# Supplied records
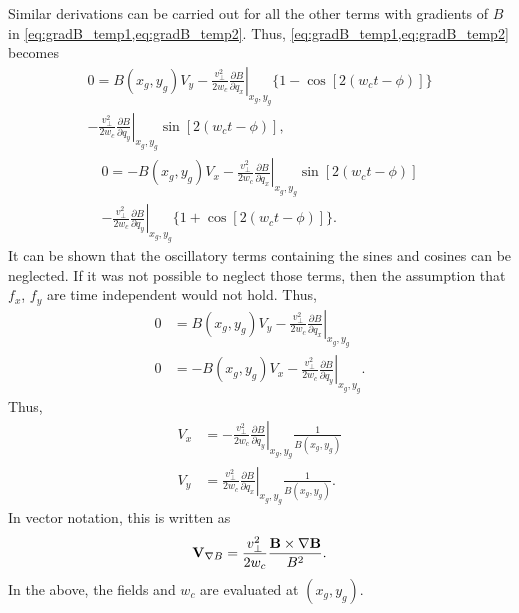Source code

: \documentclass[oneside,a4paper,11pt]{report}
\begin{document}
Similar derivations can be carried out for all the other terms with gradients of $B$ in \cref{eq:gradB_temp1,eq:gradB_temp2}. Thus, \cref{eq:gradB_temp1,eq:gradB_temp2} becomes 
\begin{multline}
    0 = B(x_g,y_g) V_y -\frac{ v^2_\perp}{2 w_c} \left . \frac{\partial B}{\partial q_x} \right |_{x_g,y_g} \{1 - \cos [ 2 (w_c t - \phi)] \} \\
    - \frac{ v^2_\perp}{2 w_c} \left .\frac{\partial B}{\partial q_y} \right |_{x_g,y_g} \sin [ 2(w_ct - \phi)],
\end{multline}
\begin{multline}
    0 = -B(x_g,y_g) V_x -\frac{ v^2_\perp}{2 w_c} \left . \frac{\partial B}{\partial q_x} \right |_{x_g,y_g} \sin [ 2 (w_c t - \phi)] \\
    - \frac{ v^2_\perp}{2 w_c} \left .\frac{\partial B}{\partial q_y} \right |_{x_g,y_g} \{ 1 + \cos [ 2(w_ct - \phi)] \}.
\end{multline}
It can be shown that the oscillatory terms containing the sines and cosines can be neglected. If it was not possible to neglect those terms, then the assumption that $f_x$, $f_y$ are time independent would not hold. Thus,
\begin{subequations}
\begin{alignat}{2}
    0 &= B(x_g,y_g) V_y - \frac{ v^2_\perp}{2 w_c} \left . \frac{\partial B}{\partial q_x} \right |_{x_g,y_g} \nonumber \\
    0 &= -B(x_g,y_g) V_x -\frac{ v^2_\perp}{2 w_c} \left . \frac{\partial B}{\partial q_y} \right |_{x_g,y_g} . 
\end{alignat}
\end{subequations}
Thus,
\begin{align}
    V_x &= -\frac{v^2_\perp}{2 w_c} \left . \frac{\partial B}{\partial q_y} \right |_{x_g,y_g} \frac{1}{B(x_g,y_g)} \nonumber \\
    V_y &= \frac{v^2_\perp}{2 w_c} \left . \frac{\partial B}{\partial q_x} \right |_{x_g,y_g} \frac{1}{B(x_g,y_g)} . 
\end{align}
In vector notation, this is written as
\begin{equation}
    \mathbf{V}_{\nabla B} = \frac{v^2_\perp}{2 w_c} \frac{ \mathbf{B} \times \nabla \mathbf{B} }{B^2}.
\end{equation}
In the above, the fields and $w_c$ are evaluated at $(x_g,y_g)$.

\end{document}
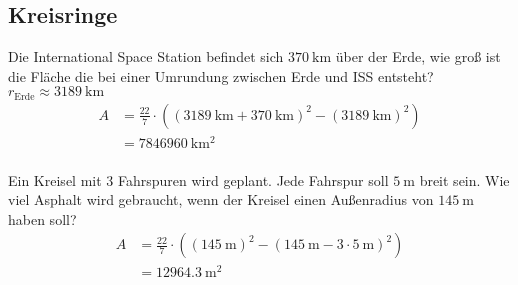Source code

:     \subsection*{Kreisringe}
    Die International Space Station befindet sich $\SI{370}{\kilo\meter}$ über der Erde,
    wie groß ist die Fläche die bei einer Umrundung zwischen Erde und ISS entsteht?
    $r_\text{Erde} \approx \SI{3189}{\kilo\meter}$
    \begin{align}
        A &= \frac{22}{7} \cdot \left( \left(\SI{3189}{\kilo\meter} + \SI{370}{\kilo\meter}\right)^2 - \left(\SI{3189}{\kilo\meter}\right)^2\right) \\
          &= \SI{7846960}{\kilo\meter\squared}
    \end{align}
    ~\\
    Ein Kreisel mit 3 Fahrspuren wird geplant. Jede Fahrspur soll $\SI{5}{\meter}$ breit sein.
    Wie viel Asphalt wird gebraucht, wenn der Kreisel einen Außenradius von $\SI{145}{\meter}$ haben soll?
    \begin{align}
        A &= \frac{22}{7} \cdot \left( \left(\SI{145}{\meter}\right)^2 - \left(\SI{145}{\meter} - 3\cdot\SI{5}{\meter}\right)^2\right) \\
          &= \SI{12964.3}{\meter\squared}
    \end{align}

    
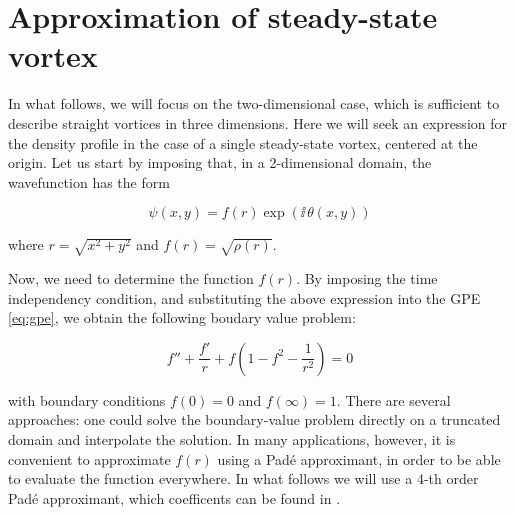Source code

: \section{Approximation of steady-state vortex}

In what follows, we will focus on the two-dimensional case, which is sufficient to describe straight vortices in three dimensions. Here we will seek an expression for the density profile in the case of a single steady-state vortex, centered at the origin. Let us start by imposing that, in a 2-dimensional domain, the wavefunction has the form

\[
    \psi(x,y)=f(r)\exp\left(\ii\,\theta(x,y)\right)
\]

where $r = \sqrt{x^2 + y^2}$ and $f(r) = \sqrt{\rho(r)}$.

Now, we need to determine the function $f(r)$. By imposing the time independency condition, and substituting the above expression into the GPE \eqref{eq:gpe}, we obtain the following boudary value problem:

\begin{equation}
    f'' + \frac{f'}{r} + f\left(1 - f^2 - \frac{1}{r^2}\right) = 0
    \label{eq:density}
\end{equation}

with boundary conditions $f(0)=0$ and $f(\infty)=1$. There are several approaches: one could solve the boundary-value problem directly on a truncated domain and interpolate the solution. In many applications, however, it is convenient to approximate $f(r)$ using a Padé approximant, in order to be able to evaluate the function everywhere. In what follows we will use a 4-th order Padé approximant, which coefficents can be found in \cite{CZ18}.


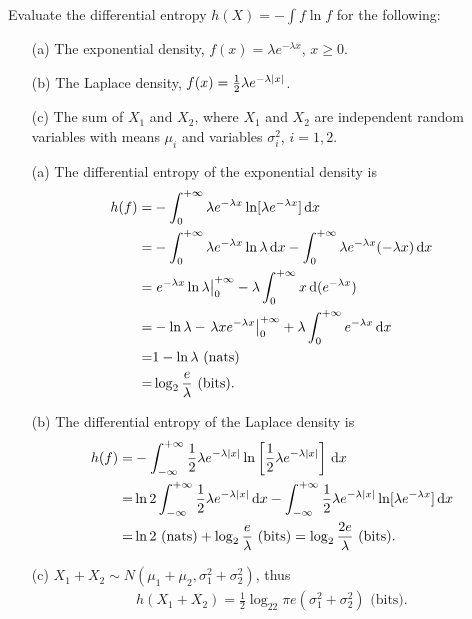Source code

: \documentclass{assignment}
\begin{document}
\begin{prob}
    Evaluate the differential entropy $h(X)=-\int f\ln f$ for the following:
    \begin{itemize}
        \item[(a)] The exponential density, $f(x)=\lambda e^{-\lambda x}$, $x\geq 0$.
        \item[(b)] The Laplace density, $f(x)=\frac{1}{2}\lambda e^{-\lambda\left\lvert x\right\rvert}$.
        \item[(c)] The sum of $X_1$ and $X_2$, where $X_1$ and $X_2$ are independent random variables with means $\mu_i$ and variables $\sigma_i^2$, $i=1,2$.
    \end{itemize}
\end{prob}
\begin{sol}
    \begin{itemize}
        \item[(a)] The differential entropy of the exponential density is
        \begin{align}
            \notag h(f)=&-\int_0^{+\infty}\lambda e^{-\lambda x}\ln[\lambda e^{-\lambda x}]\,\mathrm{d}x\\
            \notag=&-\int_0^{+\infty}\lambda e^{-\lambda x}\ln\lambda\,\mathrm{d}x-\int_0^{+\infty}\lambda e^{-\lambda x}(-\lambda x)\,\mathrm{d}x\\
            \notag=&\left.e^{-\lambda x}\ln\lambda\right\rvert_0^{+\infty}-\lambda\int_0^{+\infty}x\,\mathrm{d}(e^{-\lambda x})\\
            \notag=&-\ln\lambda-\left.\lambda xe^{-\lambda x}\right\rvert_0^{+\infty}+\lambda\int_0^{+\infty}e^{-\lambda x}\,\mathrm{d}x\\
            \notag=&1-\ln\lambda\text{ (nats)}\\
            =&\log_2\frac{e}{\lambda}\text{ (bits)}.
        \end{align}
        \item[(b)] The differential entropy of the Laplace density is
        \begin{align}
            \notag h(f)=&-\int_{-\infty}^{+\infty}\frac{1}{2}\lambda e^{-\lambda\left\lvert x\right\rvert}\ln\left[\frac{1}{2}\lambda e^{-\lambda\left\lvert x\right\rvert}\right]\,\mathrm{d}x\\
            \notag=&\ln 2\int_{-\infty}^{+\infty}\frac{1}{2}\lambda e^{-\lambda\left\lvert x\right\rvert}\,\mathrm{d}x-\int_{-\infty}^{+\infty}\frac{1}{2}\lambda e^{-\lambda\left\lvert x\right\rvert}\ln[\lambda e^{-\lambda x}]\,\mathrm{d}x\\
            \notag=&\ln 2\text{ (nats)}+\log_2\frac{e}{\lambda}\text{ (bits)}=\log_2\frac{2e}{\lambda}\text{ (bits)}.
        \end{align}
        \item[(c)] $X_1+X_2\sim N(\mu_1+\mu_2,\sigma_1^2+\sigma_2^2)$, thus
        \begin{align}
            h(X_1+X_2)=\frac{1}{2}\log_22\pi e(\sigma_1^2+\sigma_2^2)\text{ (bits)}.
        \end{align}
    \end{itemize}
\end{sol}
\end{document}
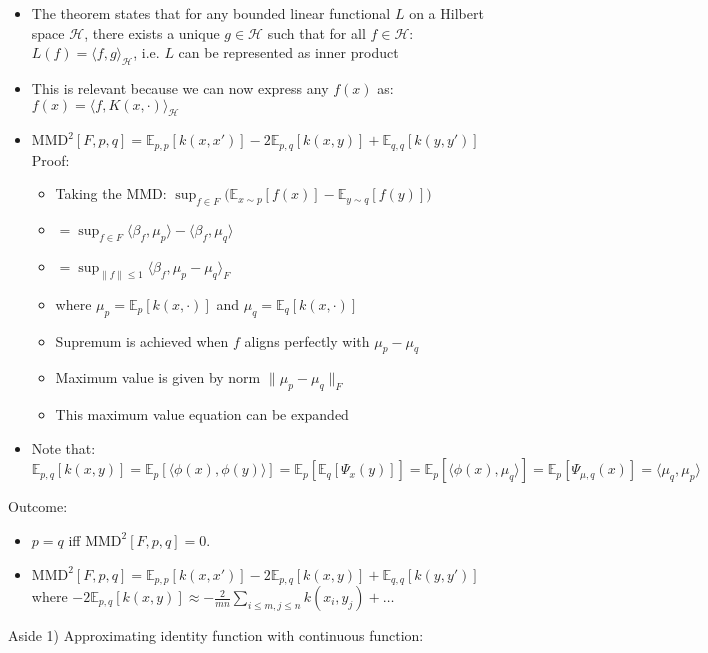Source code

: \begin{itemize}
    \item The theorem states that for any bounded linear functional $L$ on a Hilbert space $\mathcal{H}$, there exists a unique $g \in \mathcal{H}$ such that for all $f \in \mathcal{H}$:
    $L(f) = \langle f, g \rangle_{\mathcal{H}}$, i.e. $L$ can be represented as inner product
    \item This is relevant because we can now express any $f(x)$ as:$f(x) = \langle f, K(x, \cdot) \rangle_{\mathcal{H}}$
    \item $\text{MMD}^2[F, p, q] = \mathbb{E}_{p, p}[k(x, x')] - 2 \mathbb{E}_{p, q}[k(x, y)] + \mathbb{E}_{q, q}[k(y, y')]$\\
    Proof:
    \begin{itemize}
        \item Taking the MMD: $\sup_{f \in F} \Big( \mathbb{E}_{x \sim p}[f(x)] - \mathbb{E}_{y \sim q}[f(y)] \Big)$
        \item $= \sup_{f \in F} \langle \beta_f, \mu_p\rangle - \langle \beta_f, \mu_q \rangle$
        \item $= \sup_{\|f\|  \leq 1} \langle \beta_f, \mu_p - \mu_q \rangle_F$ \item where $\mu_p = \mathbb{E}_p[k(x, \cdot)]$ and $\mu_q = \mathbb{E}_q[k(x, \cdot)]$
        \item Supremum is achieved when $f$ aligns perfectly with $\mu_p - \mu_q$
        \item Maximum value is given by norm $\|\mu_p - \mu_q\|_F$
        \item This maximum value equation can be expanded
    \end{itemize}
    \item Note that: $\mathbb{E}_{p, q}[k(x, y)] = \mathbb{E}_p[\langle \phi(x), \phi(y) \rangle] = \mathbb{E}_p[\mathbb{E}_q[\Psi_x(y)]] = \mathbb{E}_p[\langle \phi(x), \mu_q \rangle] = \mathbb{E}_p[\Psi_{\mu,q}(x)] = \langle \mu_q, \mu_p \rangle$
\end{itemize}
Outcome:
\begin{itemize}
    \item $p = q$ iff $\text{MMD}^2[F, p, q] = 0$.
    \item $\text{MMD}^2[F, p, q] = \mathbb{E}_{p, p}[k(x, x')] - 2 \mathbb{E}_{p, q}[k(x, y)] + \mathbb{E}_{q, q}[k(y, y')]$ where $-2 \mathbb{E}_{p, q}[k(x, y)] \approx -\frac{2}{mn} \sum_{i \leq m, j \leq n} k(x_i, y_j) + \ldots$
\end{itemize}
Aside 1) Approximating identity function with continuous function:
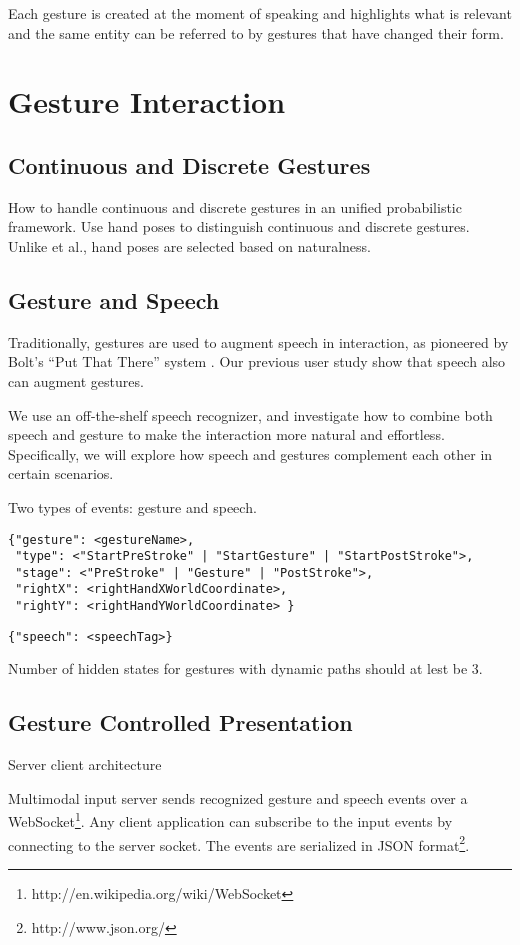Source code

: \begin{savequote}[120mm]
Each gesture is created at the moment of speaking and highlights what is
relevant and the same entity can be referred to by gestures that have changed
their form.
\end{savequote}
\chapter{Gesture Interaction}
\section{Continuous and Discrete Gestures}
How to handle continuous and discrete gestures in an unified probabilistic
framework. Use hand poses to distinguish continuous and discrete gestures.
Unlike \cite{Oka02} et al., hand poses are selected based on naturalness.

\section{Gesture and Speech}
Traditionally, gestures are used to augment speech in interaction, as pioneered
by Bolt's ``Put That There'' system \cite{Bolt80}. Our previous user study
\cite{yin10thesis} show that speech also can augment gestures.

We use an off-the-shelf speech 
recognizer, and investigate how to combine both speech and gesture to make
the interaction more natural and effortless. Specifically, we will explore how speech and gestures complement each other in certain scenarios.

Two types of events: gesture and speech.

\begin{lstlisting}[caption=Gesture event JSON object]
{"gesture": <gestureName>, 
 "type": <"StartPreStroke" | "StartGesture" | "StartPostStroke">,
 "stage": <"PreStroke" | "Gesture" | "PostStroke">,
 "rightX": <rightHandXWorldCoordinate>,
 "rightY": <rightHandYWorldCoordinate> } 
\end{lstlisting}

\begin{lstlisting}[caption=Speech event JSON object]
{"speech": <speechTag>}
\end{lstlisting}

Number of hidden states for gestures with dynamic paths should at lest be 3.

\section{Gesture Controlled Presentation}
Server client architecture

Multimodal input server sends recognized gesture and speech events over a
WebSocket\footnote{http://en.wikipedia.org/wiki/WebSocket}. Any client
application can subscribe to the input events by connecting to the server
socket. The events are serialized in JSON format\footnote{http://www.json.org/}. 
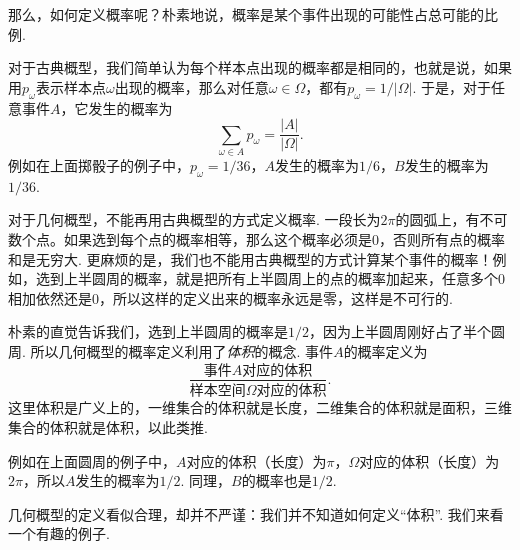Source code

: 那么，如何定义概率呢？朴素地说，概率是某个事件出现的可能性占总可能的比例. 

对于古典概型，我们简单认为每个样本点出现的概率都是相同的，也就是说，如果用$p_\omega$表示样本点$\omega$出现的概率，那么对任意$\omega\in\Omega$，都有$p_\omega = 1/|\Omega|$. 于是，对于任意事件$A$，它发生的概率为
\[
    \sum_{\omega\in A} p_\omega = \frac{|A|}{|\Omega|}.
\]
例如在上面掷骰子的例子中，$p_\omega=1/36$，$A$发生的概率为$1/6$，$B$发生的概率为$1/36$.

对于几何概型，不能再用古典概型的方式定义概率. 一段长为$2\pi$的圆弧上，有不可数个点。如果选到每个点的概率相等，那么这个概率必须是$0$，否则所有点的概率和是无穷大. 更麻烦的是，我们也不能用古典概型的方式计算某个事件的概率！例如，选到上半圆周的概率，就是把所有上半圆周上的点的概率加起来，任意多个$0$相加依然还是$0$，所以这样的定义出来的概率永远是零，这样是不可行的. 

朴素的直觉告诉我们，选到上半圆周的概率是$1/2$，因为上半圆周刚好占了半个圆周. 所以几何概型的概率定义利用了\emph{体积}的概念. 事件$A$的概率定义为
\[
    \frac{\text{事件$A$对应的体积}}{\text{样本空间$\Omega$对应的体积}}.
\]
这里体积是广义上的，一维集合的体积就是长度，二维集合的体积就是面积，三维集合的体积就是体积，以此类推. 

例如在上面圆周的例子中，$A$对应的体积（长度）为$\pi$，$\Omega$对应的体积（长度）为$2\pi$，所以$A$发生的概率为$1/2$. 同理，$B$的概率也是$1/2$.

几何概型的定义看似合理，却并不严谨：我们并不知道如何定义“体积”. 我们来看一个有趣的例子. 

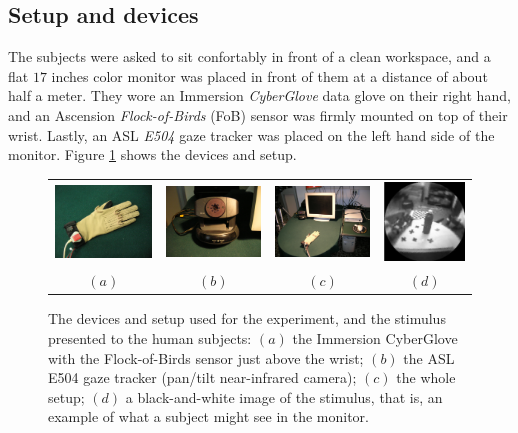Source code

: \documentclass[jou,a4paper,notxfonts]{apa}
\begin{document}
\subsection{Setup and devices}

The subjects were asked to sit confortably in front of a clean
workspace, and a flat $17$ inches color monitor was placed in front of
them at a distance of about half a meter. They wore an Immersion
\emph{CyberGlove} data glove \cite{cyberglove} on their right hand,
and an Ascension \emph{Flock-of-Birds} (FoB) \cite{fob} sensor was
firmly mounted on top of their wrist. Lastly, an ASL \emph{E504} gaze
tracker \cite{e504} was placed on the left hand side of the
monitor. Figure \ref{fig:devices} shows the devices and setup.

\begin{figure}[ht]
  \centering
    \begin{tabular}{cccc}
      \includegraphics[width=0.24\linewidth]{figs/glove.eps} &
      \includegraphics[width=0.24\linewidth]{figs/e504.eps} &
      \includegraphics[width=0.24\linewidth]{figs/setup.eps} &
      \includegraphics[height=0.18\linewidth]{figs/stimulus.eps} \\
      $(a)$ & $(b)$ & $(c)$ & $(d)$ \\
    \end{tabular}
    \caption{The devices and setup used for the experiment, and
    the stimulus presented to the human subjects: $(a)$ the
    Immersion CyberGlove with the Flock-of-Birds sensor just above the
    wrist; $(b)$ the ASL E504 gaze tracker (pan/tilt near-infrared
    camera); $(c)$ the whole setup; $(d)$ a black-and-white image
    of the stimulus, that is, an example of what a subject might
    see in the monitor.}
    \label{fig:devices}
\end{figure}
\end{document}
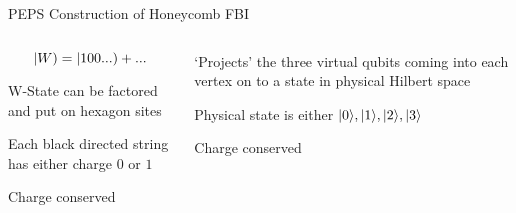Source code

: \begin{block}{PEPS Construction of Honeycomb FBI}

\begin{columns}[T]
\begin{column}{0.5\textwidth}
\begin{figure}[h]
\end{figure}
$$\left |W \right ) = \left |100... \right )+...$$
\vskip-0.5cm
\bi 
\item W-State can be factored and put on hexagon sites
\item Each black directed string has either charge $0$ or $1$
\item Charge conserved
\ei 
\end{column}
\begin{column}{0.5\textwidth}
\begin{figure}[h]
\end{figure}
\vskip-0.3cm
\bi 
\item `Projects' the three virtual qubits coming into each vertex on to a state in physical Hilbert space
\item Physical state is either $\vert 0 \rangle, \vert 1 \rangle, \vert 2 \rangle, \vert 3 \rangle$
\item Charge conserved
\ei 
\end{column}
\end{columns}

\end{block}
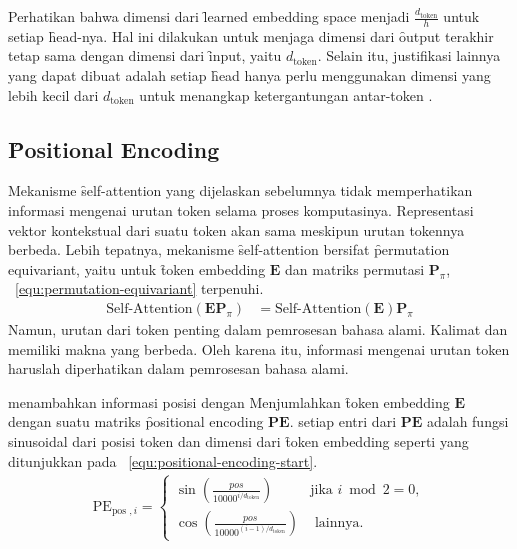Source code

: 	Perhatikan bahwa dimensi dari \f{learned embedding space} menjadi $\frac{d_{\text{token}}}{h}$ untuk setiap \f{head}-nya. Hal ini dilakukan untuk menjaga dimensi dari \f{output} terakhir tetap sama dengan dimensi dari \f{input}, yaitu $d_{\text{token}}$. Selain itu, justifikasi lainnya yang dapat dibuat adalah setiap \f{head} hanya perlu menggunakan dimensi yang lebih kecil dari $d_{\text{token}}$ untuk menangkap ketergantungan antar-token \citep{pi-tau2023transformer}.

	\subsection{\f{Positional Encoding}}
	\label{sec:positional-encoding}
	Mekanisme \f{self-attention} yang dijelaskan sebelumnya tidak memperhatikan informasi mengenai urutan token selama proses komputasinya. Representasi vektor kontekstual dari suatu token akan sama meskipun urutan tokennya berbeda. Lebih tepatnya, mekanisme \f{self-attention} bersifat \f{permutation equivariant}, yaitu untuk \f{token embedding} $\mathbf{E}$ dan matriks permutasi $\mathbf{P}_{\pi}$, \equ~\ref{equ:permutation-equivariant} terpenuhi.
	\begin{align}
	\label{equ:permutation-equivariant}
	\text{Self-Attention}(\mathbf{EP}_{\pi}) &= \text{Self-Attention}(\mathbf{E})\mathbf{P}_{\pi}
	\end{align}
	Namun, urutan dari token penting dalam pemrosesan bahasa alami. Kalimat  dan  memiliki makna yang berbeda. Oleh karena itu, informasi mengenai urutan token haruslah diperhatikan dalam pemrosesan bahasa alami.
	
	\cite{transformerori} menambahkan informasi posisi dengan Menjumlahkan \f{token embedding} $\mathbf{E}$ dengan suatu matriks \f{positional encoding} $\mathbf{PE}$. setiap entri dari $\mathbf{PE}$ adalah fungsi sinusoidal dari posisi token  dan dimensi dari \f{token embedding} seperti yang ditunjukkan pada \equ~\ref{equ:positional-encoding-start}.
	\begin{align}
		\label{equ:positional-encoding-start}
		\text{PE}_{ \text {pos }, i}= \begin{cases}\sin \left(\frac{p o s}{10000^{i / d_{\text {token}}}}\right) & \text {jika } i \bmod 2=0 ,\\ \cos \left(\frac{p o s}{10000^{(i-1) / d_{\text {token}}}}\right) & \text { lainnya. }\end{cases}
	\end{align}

# Goal of the exercise
Go to the line in the material above that contains "their form." and copy exactly from there through the line that contains "previous user study", stopping after it.

# Output of the exercise
their form.
\end{savequote}
\chapter{Gesture Interaction}
\section{Continuous and Discrete Gestures}
How to handle continuous and discrete gestures in an unified probabilistic
framework. Use hand poses to distinguish continuous and discrete gestures.
Unlike \cite{Oka02} et al., hand poses are selected based on naturalness.

\section{Gesture and Speech}
Traditionally, gestures are used to augment speech in interaction, as pioneered
by Bolt's ``Put That There'' system \cite{Bolt80}. Our previous user study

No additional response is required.